Se a pressão externa exceder a resistência da estrutura, a água pode começar a invadir o submarino. Isso pode causar um desequilíbrio de pressão dentro e fora do casco, resultando em um colapso súbito da estrutura.

A implosão ocorre quando a pressão da água esmaga o casco do submarino, comprimindo-o para dentro.

“Estou chocado”

O cineasta canadense James Cameron, diretor de “Titanic” (1997), comparou o caso do submarino com o próprio desastre do navio. “Estou chocado com a semelhança com o desastre do Titanic em si, no qual o capitão foi repetidamente avisado sobre o gelo à frente de seu navio, e no entanto continuou a toda velocidade em um campo de gelo”, disse o diretor em entrevista ao canal americano ABC News.

“Como um desenvolvedor de submersíveis, eu mesmo desenhei e construí um submersível, para ir ao local mais profundo do oceano, três vezes mais fundo que o Titanic, então eu entendo os problemas de engenharia associados com a construção desse tipo de veículo”, afirmou Cameron.

Em 2014, ele foi com um submersível e registrou sua visita à Fossa das Marianas, considerado o local mais profundo do oceano, quase 11 mil metros abaixo da superfície.

Já de suas expedições ao Titanic, ele produziu o documentário “Fantasmas do abismo” (2003). Nele, o diretor convidou o amigo Bill Paxton, parte do elenco de “Titanic”, para visitar e narrar as viagens aos destroços, que conseguiram as imagens mais detalhadas da embarcação afundada já registradas.

“Muitas pessoas da comunidade estavam preocupadas com este submarino e até escreveram cartas à empresa dizendo que o que eles estavam fazendo era muito experimental e que precisava de certificação.”

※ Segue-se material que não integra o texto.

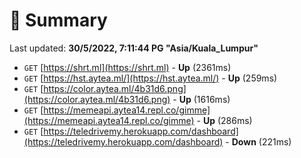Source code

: # 📖 Summary
Last updated: **30/5/2022, 7:11:44 PG "Asia/Kuala_Lumpur"**

- `GET` [https://shrt.ml](https://shrt.ml) - **Up** (2361ms)
- `GET` [https://hst.aytea.ml/](https://hst.aytea.ml/) - **Up** (259ms)
- `GET` [https://color.aytea.ml/4b31d6.png](https://color.aytea.ml/4b31d6.png) - **Up** (1616ms)
- `GET` [https://memeapi.aytea14.repl.co/gimme](https://memeapi.aytea14.repl.co/gimme) - **Up** (286ms)
- `GET` [https://teledrivemy.herokuapp.com/dashboard](https://teledrivemy.herokuapp.com/dashboard) - **Down** (221ms)
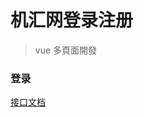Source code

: # 机汇网登录注册
> vue 多頁面開發

### 登录
[接口文档](http://jihui88.oschina.io/jhdoc/?file=003-%E7%BD%91%E7%AB%99%E5%BA%94%E7%94%A8/01-%E6%9C%BA%E6%B1%87%E7%BD%91%E6%8E%88%E6%9D%83%E7%99%BB%E5%BD%95/001-%E8%8E%B7%E5%8F%96code%E6%8E%A5%E5%8F%A3)
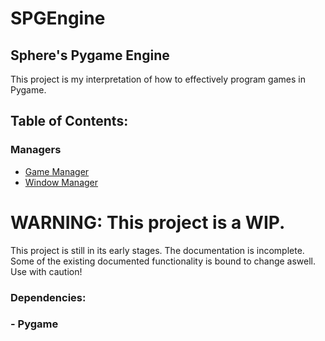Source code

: # SPGEngine
## Sphere's Pygame Engine

This project is my interpretation of how to effectively program games in Pygame.

## Table of Contents:
### Managers
 - [Game Manager](docs/gamemanager.md)
 - [Window Manager](docs/windowmanager.md)

# WARNING: This project is a WIP.
This project is still in its early stages. The documentation is incomplete. Some of the existing documented
functionality is bound to change aswell. Use with caution!

### Dependencies:
### - Pygame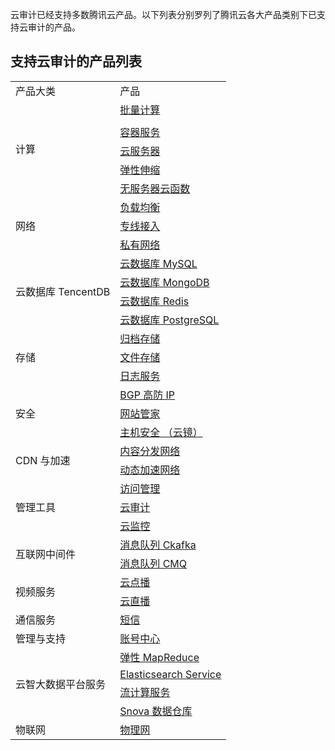 云审计已经支持多数腾讯云产品。以下列表分别罗列了腾讯云各大产品类别下已支持云审计的产品。

## 支持云审计的产品列表

<table>
   <tr>
      <td>产品大类</td>
      <td>产品</td>
   </tr>
   <tr>
      <td rowspan="13">计算</td>
       <td><a href="https://cloud.tencent.com/document/product/599">批量计算</a></td>
   </tr>
   <tr>

   </tr>
   <tr>
       
   </tr>
   <tr>
      
   </tr>
   <tr>
       
   </tr>
   <tr>
       <td></a></td>
   </tr>
   <tr>
       <td><a href="https://cloud.tencent.com/document/product/457">容器服务</a></td>
   </tr>
   <tr>
      
   </tr>
   <tr>
       
   </tr>
   <tr>
       <td><a href="#cvm">云服务器</a></td>
   </tr>
   <tr>
      
   </tr>
   <tr>
       <td><a href="https://cloud.tencent.com/document/product/377">弹性伸缩</a></td>
   </tr>
   <tr>
       <td><a href="https://cloud.tencent.com/document/product/583">无服务器云函数</a></td>
   </tr>
   <tr>
      <td rowspan="3">网络</td>
       <td><a href="https://cloud.tencent.com/document/product/214">负载均衡</a></td>
   </tr>
   <tr>
       <td><a href="https://cloud.tencent.com/document/product/216">专线接入</a></td>
   </tr>
   <tr>
       <td><a href="https://cloud.tencent.com/document/product/215">私有网络</a></td>
   </tr>

   <tr>
      <td rowspan="9">云数据库 TencentDB</td>
       <td><a href="https://cloud.tencent.com/document/product/236">云数据库 MySQL</a></td>
   </tr>
   <tr>
       
   </tr>
   <tr>
       
   </tr>
   <tr>
       
   </tr>
   <tr>
       
   </tr>
   <tr>
       <td><a href="https://cloud.tencent.com/document/product/240">云数据库 MongoDB</a></td>
   </tr>
   <tr>
       <td><a href="https://cloud.tencent.com/document/product/239">云数据库 Redis</a></td>
   </tr>
   <tr>
       
   </tr>
   <tr>
       <td><a href="https://cloud.tencent.com/document/product/409/4989">云数据库 PostgreSQL</a></td>
   </tr>
   <tr>
      <td rowspan="4">存储</td>
       <td><a href="https://cloud.tencent.com/document/product/572">归档存储</a></td>
   </tr>
   <tr>
       <td><a href="https://cloud.tencent.com/document/product/582">文件存储</a></td>
   </tr>
   <tr>
       <td><a href="https://cloud.tencent.com/document/product/614">日志服务</a></td>
   </tr>
   <tr>
       
   </tr>
   <tr>
      <td rowspan="6">安全</td>
       <td><a href="https://cloud.tencent.com/document/product/297/15411">BGP 高防 IP</a></td>
   </tr>
   <tr>
       
   </tr>
   <tr>
       
   </tr>
   <tr>
       <td><a href="https://cloud.tencent.com/document/product/627">网站管家</a></td>
   </tr>
   <tr>
       <td><a href="https://cloud.tencent.com/document/product/296">主机安全 （云镜）</a></td>
   </tr>
   <tr>
      
   </tr>
   <tr>
      <td rowspan="2">CDN 与加速</td>
      <td><a href="https://cloud.tencent.com/document/product/228">内容分发网络</a></td>
   </tr>
   <tr>
       <td><a href="https://cloud.tencent.com/document/product/570">动态加速网络</a></td>
   </tr>
   <tr>
      <td rowspan="6">管理工具</td>
       <td><a href="#cam">访问管理</a></td>
   </tr>
   <tr>
       <td><a href="#cloudaudit">云审计</a></td>
   </tr>
   <tr>
       
   </tr>
   <tr>
       <td><a href="https://cloud.tencent.com/document/product/248">云监控</a></td>
   </tr>
   <tr>
       
   </tr>
   <tr>
       
   </tr>
   <tr>
      <td rowspan="4">互联网中间件</td>
      
   </tr>
   <tr>
       <td><a href="https://cloud.tencent.com/document/product/597">消息队列 Ckafka</a></td>
   </tr>
   <tr>
       <td><a href="https://cloud.tencent.com/document/product/406">消息队列 CMQ</a></td>
   </tr>
   <tr>
       
   </tr>

   <tr>
      <td rowspan="4">视频服务</td>
       <td><a href="https://cloud.tencent.com/document/product/266">云点播</a></td>
   </tr>
   <tr>
       
   </tr>
   <tr>
       <td><a href="https://cloud.tencent.com/document/product/267">云直播</a></td>
   </tr>
   <tr>
      
   </tr>
   <tr>
      <td rowspan="3">通信服务</td>
       
   </tr>
   <tr>
       <td><a href="https://console.cloud.tencent.com/sms">短信</a></td>
   </tr>
   <tr>
       
   </tr>
   <tr>
      <td>管理与支持</td>
       <td><a href="https://console.cloud.tencent.com/developer">账号中心</a></td>
   </tr>


   <tr>
      <td rowspan="5">云智大数据平台服务</td>
       <td><a href="https://cloud.tencent.com/document/product/589">弹性 MapReduce</a></td>
   </tr>
   <tr>
       <td><a href="https://cloud.tencent.com/document/product/845">Elasticsearch Service</a></td>
   </tr>
   <tr>
       <td><a href="https://cloud.tencent.com/document/product/849">流计算服务</a></td>
   </tr>
   <tr>
       <td><a href="https://cloud.tencent.com/document/product/878">Snova 数据仓库</a></td>
   </tr>
   <tr>
       
   </tr>
   <tr>
      <td rowspan="2">物联网</td>

   </tr>
   <tr>
       <td><a href="https://console.cloud.tencent.com/iotcloud">物理网</a></td>
   </tr>
</table>

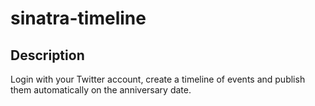 # sinatra-timeline

## Description
Login with your Twitter account, create a timeline of events and publish them automatically on the anniversary date.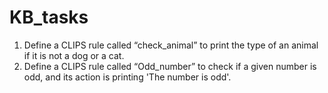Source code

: # KB_tasks
1. Define a CLIPS rule called “check_animal” to print the type of an animal if it is not a
dog or a cat.
2. Define a CLIPS rule called “Odd_number” to check if a given number is odd, and its
action is printing 'The number is odd'.
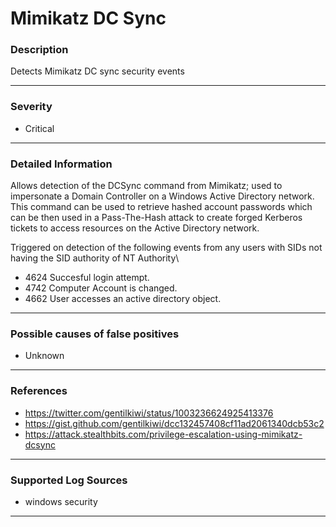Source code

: # Mimikatz DC Sync
### Description

Detects Mimikatz DC sync security events

-------------------
### Severity

- Critical

-------------------

### Detailed Information

Allows detection of the DCSync command from Mimikatz; used to impersonate a Domain Controller on a Windows Active Directory network. This command can be used to retrieve hashed account passwords which can be then used in a Pass-The-Hash attack to create forged Kerberos tickets to access resources on the Active Directory network.

Triggered on detection of the following events from any users with SIDs not having the SID authority of NT Authority\

  - 4624 Succesful login attempt.
  - 4742 Computer Account is changed.
  - 4662 User accesses an active directory object.

-------------------

### Possible causes of false positives

- Unknown

-------------------
### References

- https://twitter.com/gentilkiwi/status/1003236624925413376
- https://gist.github.com/gentilkiwi/dcc132457408cf11ad2061340dcb53c2
- https://attack.stealthbits.com/privilege-escalation-using-mimikatz-dcsync

-------------------
### Supported Log Sources

- windows security

-------------------
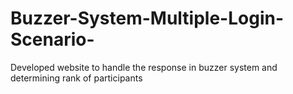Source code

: # Buzzer-System-Multiple-Login-Scenario-
Developed website to handle the response in buzzer system and determining rank of participants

Durante a entrevista, Cameron disse que era próximo de um dos passageiros do Titan. “Paul-Henry Nargeolet, o lendário piloto francês, é um amigo meu”, falou o cineasta. “É uma comunidade muito pequena. Eu o conheço há 25 anos. Que ele tenha morrido dessa forma trágica é quase impossível de processar.”

Quem são as vítimas?

Hamish Harding — O bilionário de 59 anos era presidente da empresa de aviação Action Aviation. Harding visitou o Polo Sul várias vezes e foi ao espaço em 2022 a bordo de um voo da Blue Origin. Ele tinha três registros no Guinness World Records, segundo a BBC, incluindo o recorde de maior tempo gasto em profundidade total do oceano, em mergulho na Fossa das Marianas.

Shahzada e Suleman Dawood — O empresário paquistanês Shahzada Dawood e seu filho, Suleman, também estavam a bordo, informou a família em comunicado. Shahzada Dawood era o vice-presidente de um dos maiores conglomerados do Paquistão, a Engro Corporation, que tem investimentos em fertilizantes, fabricação de veículos, energia e tecnologias digitais. Ele morava na Grã-Bretanha com sua esposa e dois filhos.

Paul-Henry Nargeolet — Nargeolet era o capitão do submersível e considerado um dos maiores especialistas do naufrágio do Titanic, segundo informações do The Guardian. Ele era ex-comandante da Marinha Francesa, piloto de submersível, especialista em mergulho profundo e diretor do programa de pesquisa subaquática para o Grupo E/M e Titanic. Nargeolet seria a principal “autoridade no local do naufrágio” e já liderou ao menos 30 expedições ao local do Titanic e supervisionou a recuperação de cinco mil artefatos.

Stockton Rush — A empresa OceanGate confirmou, em nota, que o presidente da companhia, Stockton Rush, “estava a bordo do submersível como membro da tripulação”. O submersível, de 6,4 metros de comprimento, desapareceu uma hora e 45 minutos após o mergulho.